Chester Township is a civil township of Otsego County in the U.S. state of Michigan. The population was 1,300 at the 2020 census.

==Communities==
- Farrar Landing is an unincorporated community located on the township line with Otsego Lake Township along Chub Creek at .
- Lower Chub Landing is an unincorporated community located within the township along Chub Creek at .
- Whites Landing is an unincorporated community located within the township at .

==Geography==
According to the U.S. Census Bureau, the township has a total area of 68.74 sqmi, of which 67.56 sqmi is land and 1.18 sqmi (1.72%) is water.

==Demographics==
As of the census of 2000, there were 1,265 people, 481 households, and 370 families residing in the township. The population density was 18.7 PD/sqmi. There were 858 housing units at an average density of 12.7 /sqmi. The racial makeup of the township was 99.21% White, 0.24% African American, 0.08% Asian, 0.08% from other races, and 0.40% from two or more races. Hispanic or Latino of any race were 0.08% of the population.

There were 481 households, out of which 34.5% had children under the age of 18 living with them, 65.7% were married couples living together, 7.3% had a female householder with no husband present, and 22.9% were non-families. 19.8% of all households were made up of individuals, and 7.9% had someone living alone who was 65 years of age or older. The average household size was 2.63 and the average family size was 3.01.

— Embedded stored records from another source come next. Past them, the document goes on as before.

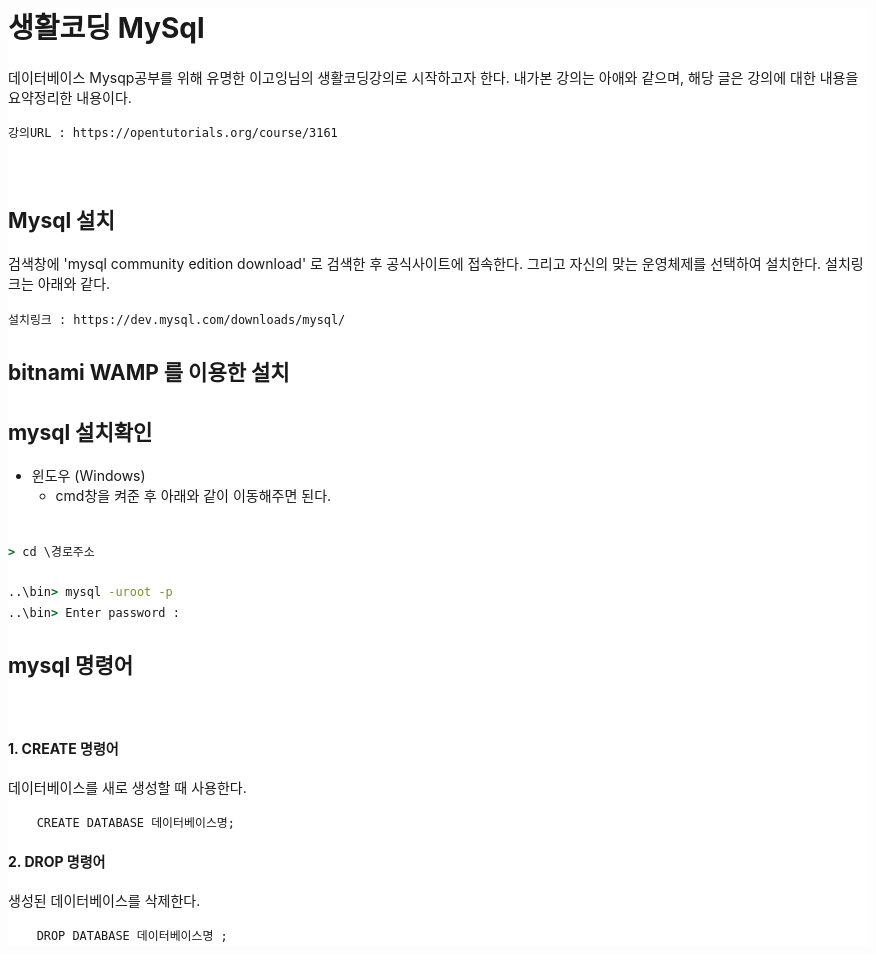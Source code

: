 # 생활코딩 MySql

데이터베이스 Mysqp공부를 위해 유명한 이고잉님의 생활코딩강의로 시작하고자 한다.
내가본 강의는 아애와 같으며, 해당 글은 강의에 대한 내용을 요약정리한 내용이다.

    강의URL : https://opentutorials.org/course/3161   

<br>
   
   
## Mysql 설치

검색창에 'mysql community edition download' 로 검색한 후 공식사이트에 접속한다. 그리고 자신의 맞는 운영체제를 선택하여 설치한다. 설치링크는 아래와 같다.

    설치링크 : https://dev.mysql.com/downloads/mysql/



## bitnami WAMP 를 이용한 설치





## mysql 설치확인

 - 윈도우 (Windows)
   - cmd창을 켜준 후 아래와 같이 이동해주면 된다.
  
```cmd

> cd \경로주소

..\bin> mysql -uroot -p
..\bin> Enter password : 


```


## mysql 명령어
<br>

#### 1. CREATE 명령어
데이터베이스를 새로 생성할 때 사용한다.   
```
    CREATE DATABASE 데이터베이스명;
```

#### 2. DROP 명령어
생성된 데이터베이스를 삭제한다. 
```  
    DROP DATABASE 데이터베이스명 ;
```
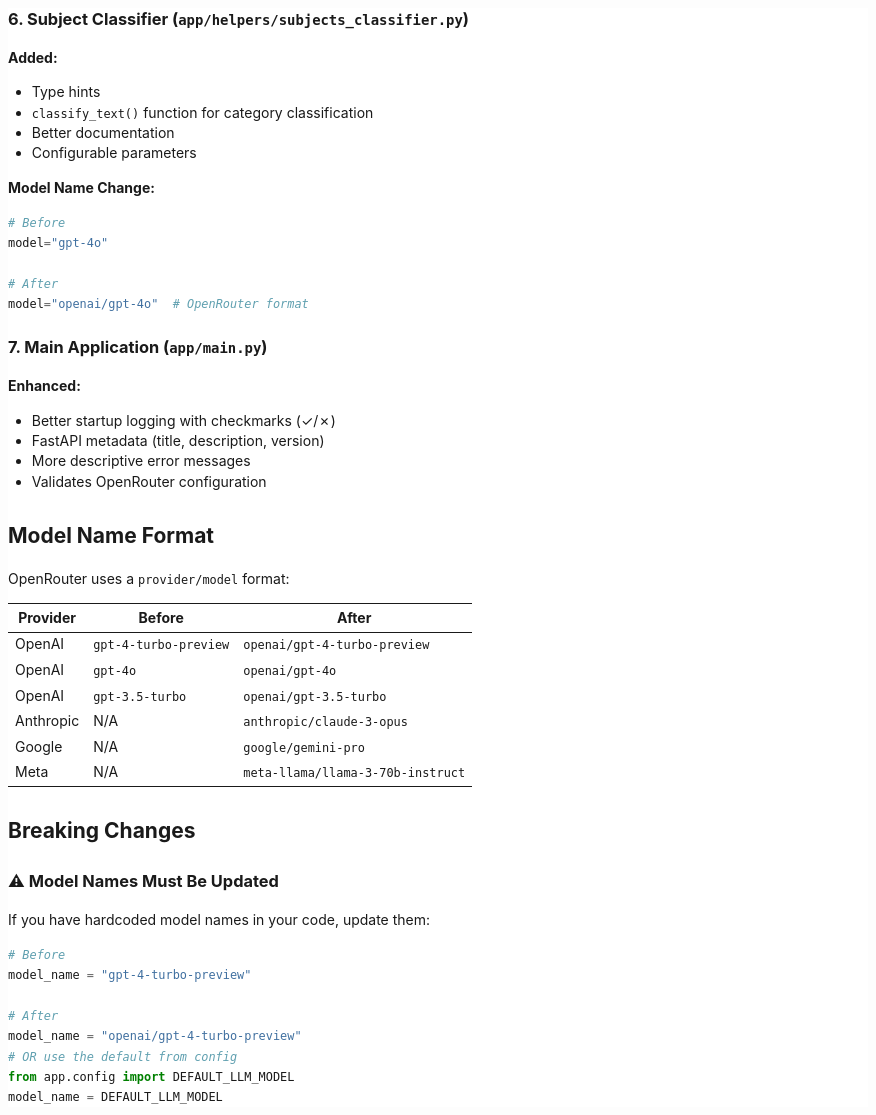 ### 6. Subject Classifier (`app/helpers/subjects_classifier.py`)

**Added:**
- Type hints
- `classify_text()` function for category classification
- Better documentation
- Configurable parameters

**Model Name Change:**
```python
# Before
model="gpt-4o"

# After
model="openai/gpt-4o"  # OpenRouter format
```

### 7. Main Application (`app/main.py`)

**Enhanced:**
- Better startup logging with checkmarks (✓/✗)
- FastAPI metadata (title, description, version)
- More descriptive error messages
- Validates OpenRouter configuration

## Model Name Format

OpenRouter uses a `provider/model` format:

| Provider | Before | After |
|----------|---------|--------|
| OpenAI | `gpt-4-turbo-preview` | `openai/gpt-4-turbo-preview` |
| OpenAI | `gpt-4o` | `openai/gpt-4o` |
| OpenAI | `gpt-3.5-turbo` | `openai/gpt-3.5-turbo` |
| Anthropic | N/A | `anthropic/claude-3-opus` |
| Google | N/A | `google/gemini-pro` |
| Meta | N/A | `meta-llama/llama-3-70b-instruct` |

## Breaking Changes

### ⚠️ Model Names Must Be Updated

If you have hardcoded model names in your code, update them:

```python
# Before
model_name = "gpt-4-turbo-preview"

# After
model_name = "openai/gpt-4-turbo-preview"
# OR use the default from config
from app.config import DEFAULT_LLM_MODEL
model_name = DEFAULT_LLM_MODEL
```
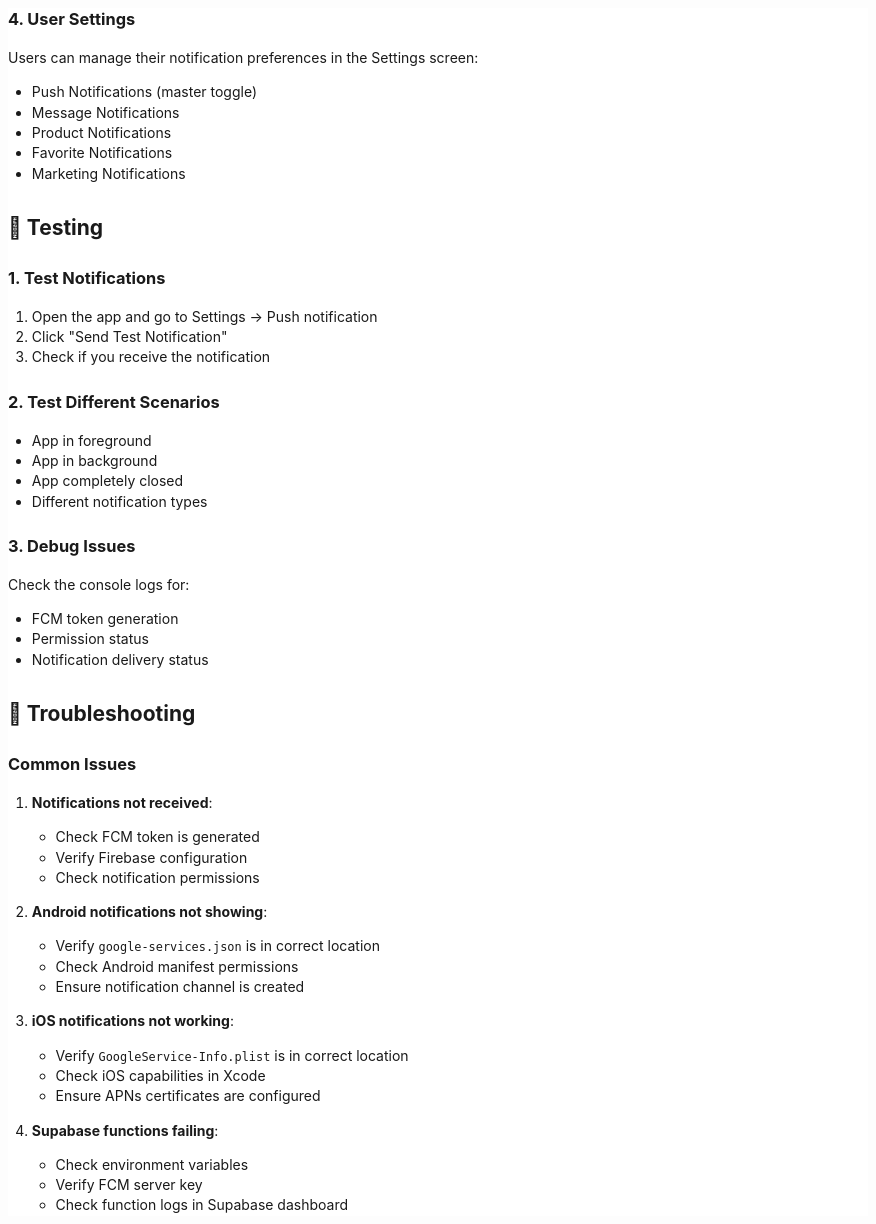 ### 4. User Settings

Users can manage their notification preferences in the Settings screen:

- Push Notifications (master toggle)
- Message Notifications
- Product Notifications
- Favorite Notifications
- Marketing Notifications

## 🧪 Testing

### 1. Test Notifications

1. Open the app and go to Settings → Push notification
2. Click "Send Test Notification"
3. Check if you receive the notification

### 2. Test Different Scenarios

- App in foreground
- App in background
- App completely closed
- Different notification types

### 3. Debug Issues

Check the console logs for:
- FCM token generation
- Permission status
- Notification delivery status

## 🔧 Troubleshooting

### Common Issues

1. **Notifications not received**:
   - Check FCM token is generated
   - Verify Firebase configuration
   - Check notification permissions

2. **Android notifications not showing**:
   - Verify `google-services.json` is in correct location
   - Check Android manifest permissions
   - Ensure notification channel is created

3. **iOS notifications not working**:
   - Verify `GoogleService-Info.plist` is in correct location
   - Check iOS capabilities in Xcode
   - Ensure APNs certificates are configured

4. **Supabase functions failing**:
   - Check environment variables
   - Verify FCM server key
   - Check function logs in Supabase dashboard
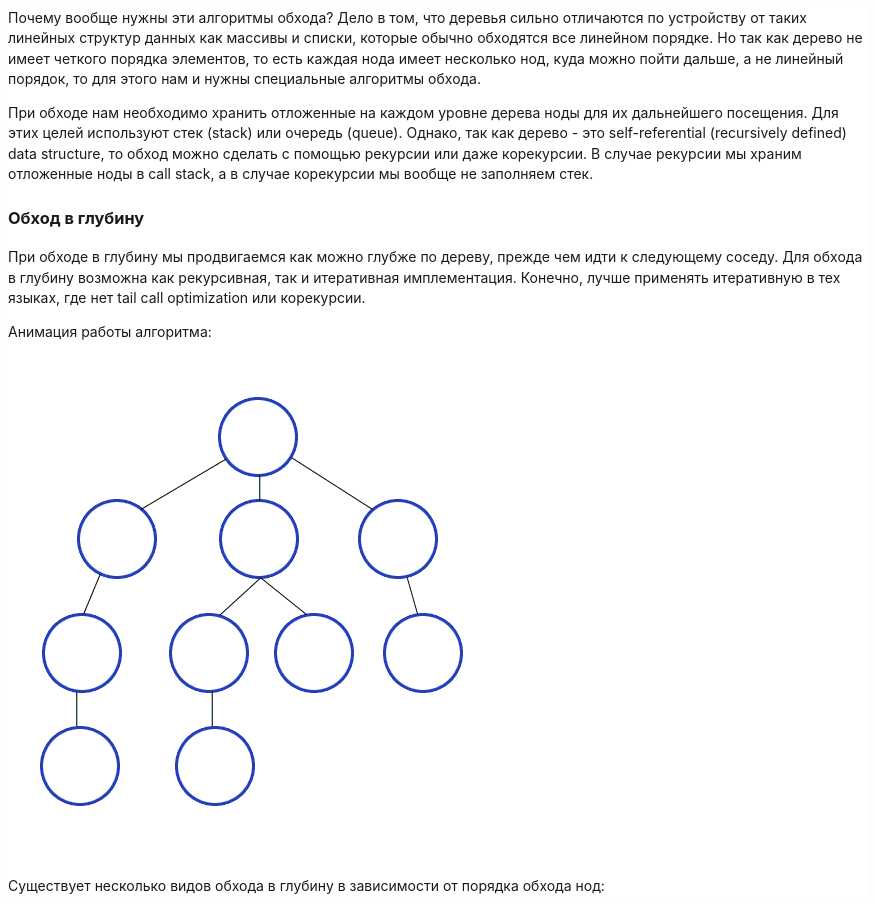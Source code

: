Почему вообще нужны эти алгоритмы обхода? Дело в том, что деревья сильно отличаются по устройству от таких линейных
структур данных как массивы и списки, которые обычно обходятся все линейном порядке. Но так как дерево не имеет четкого
порядка элементов, то есть каждая нода имеет несколько нод, куда можно пойти дальше, а не линейный порядок, то для этого
нам и нужны специальные алгоритмы обхода.

При обходе нам необходимо хранить отложенные на каждом уровне дерева ноды для их дальнейшего посещения. Для этих целей
используют стек (stack) или очередь (queue). Однако, так как дерево - это self-referential (recursively defined)
data structure, то обход можно сделать с помощью рекурсии или даже корекурсии. В случае рекурсии мы храним отложенные
ноды в call stack, а в случае корекурсии мы вообще не заполняем стек.

### Обход в глубину

При обходе в глубину мы продвигаемся как можно глубже по дереву, прежде чем идти к следующему соседу. Для обхода в
глубину возможна как рекурсивная, так и итеративная имплементация. Конечно, лучше применять итеративную в тех языках, где нет tail call optimization или корекурсии.

Анимация работы алгоритма:

![](../assets/animated-dfs.gif)

Существует несколько видов обхода в глубину в зависимости от порядка обхода нод:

In the township the population was spread out, with 26.1% under the age of 18, 7.4% from 18 to 24, 29.5% from 25 to 44, 23.3% from 45 to 64, and 13.8% who were 65 years of age or older. The median age was 37 years. For every 100 females, there were 102.4 males. For every 100 females age 18 and over, there were 104.6 males.

The median income for a household in the township was $42,368, and the median income for a family was $47,011. Males had a median income of $34,286 versus $20,302 for females. The per capita income for the township was $18,479. About 4.9% of families and 5.0% of the population were below the poverty line, including 6.7% of those under age 18 and 2.3% of those age 65 or over.